▸ What you will do
Give back every line of the data below exactly.
[Material for the task — start]
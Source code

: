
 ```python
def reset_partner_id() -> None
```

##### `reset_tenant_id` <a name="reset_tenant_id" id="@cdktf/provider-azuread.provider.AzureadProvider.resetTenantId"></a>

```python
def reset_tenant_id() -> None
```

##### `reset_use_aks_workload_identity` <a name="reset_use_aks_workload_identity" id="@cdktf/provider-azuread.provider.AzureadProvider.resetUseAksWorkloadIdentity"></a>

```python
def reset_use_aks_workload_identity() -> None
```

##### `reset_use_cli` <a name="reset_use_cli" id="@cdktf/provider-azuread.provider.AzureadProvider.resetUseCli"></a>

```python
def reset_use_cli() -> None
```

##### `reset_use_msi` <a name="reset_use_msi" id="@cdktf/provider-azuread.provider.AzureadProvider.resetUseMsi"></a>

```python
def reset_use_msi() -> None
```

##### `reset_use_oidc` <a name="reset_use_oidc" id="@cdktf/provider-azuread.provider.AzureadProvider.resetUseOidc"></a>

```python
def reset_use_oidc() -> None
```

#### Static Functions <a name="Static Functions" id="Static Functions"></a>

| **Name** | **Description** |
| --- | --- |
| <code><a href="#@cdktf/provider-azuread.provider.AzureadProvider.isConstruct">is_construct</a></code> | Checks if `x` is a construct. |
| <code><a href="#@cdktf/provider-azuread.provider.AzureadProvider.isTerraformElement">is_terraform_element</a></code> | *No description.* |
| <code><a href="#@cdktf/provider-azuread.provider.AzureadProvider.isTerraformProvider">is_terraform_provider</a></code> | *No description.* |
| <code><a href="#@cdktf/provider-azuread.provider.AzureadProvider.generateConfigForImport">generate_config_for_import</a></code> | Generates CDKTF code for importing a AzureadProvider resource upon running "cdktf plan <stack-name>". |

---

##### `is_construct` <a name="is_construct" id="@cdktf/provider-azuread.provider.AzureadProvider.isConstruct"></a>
[Material for the task — finish]
▸ Answer space
Source code

:
 ```python
def reset_partner_id() -> None
```

##### `reset_tenant_id` <a name="reset_tenant_id" id="@cdktf/provider-azuread.provider.AzureadProvider.resetTenantId"></a>

```python
def reset_tenant_id() -> None
```

##### `reset_use_aks_workload_identity` <a name="reset_use_aks_workload_identity" id="@cdktf/provider-azuread.provider.AzureadProvider.resetUseAksWorkloadIdentity"></a>

```python
def reset_use_aks_workload_identity() -> None
```

##### `reset_use_cli` <a name="reset_use_cli" id="@cdktf/provider-azuread.provider.AzureadProvider.resetUseCli"></a>

```python
def reset_use_cli() -> None
```

##### `reset_use_msi` <a name="reset_use_msi" id="@cdktf/provider-azuread.provider.AzureadProvider.resetUseMsi"></a>

```python
def reset_use_msi() -> None
```

##### `reset_use_oidc` <a name="reset_use_oidc" id="@cdktf/provider-azuread.provider.AzureadProvider.resetUseOidc"></a>

```python
def reset_use_oidc() -> None
```

#### Static Functions <a name="Static Functions" id="Static Functions"></a>

| **Name** | **Description** |
| --- | --- |
| <code><a href="#@cdktf/provider-azuread.provider.AzureadProvider.isConstruct">is_construct</a></code> | Checks if `x` is a construct. |
| <code><a href="#@cdktf/provider-azuread.provider.AzureadProvider.isTerraformElement">is_terraform_element</a></code> | *No description.* |
| <code><a href="#@cdktf/provider-azuread.provider.AzureadProvider.isTerraformProvider">is_terraform_provider</a></code> | *No description.* |
| <code><a href="#@cdktf/provider-azuread.provider.AzureadProvider.generateConfigForImport">generate_config_for_import</a></code> | Generates CDKTF code for importing a AzureadProvider resource upon running "cdktf plan <stack-name>". |

---

##### `is_construct` <a name="is_construct" id="@cdktf/provider-azuread.provider.AzureadProvider.isConstruct"></a>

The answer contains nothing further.